When the marriage broke up, Hugh’s mother, Grace, returned to England with his two sisters, leaving Chris, a Cambridge-trained accountant, to bring up him and his two brothers.
Hugh says: ‘I remember the day Mum left. I was going to school in the morning, and she must have just washed her hair, because she was wearing a towel round her head. There was just something about the way she said goodbye . . .
‘When I came home, she had gone. There was no one in the house. The next day a telegram came from England. Mum was back there. And that was it.’
Hugh, 44, who was in London for the premiere of the film, which also stars Russell Crowe and Anne Hathaway and has been co-produced by Cameron Mackintosh, says he owes so much to his father.
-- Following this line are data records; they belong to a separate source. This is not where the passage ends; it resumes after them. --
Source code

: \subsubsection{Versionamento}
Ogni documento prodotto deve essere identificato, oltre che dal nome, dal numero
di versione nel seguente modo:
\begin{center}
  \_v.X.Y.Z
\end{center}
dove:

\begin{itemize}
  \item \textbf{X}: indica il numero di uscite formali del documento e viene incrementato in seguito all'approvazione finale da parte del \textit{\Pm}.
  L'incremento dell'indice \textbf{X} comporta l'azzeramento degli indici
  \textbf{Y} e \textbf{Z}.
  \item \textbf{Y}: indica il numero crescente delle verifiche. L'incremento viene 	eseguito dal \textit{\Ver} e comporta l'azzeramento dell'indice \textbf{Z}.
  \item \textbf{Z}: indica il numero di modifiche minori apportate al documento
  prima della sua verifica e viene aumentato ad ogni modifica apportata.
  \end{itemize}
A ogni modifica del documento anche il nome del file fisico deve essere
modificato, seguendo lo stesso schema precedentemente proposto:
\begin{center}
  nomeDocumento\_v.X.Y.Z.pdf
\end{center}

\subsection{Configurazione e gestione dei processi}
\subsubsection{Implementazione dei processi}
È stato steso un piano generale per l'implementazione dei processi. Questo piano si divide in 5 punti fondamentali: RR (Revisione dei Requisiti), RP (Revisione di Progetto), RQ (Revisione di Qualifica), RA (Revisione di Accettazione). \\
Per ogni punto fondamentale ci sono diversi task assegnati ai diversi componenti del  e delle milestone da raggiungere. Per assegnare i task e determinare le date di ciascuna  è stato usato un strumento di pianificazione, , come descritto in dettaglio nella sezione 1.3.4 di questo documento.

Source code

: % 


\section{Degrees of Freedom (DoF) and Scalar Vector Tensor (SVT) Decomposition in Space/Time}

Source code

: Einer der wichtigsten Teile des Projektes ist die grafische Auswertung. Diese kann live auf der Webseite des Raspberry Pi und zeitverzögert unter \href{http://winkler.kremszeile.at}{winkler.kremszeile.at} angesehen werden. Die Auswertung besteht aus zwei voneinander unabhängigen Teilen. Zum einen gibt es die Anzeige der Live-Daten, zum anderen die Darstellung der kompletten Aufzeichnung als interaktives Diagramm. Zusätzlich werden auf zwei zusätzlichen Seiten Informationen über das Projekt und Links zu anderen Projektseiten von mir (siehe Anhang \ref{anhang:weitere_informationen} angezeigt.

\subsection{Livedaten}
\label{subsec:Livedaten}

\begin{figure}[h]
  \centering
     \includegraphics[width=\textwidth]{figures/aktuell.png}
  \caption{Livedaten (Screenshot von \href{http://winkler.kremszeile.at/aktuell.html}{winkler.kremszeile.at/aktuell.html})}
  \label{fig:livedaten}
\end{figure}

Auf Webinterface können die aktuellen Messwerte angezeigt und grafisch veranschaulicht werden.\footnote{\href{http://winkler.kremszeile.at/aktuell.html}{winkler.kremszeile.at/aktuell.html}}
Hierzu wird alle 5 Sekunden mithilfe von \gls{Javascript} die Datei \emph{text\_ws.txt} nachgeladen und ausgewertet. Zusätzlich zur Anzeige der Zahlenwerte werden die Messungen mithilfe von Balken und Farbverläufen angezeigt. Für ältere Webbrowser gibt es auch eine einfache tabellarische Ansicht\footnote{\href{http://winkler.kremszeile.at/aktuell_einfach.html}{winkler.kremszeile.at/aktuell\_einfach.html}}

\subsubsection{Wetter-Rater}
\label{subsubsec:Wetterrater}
‘Without him, I wouldn’t be where I am today. Without him, I wouldn’t have had an inspiration for my role in Les Miserables. Dad underwent the same kind of life-changing experience that my character undergoes in the film.
‘Valjean steals religious artefacts from a bishop, is caught by the police but then —in an act of supreme kindness — is allowed to keep the artefacts and sell them, when the bishop denies the theft after the police capture Valjean and prepare to put him back in jail. The incident transforms his life, he becomes a respected town mayor.
‘Dad was converted by the Christian evangelist Dr Billy Graham when he was 30 years old, and underwent a life-changing epiphany, too.
‘I thought about that constantly when I was playing Valjean, I tried to inject as much of Dad’s goodness, and change of life, into the character I was playing.
‘I would recall conversations Dad and I had about his religious beliefs. He was an accountant at Price Waterhouse and I used to ask him whether his religion ever impacted on his work, whether it was ever an issue, or a subject for discussion.
He said it wasn’t, because religion, in his mind, was about deed rather than word. He said that talking about religion meant nothing, that practising religion through one’s actions meant everything.
‘And he was wholly sincere. He lived —and lives — his life through a firm foundation of principle and he is both my inspiration and my hero.’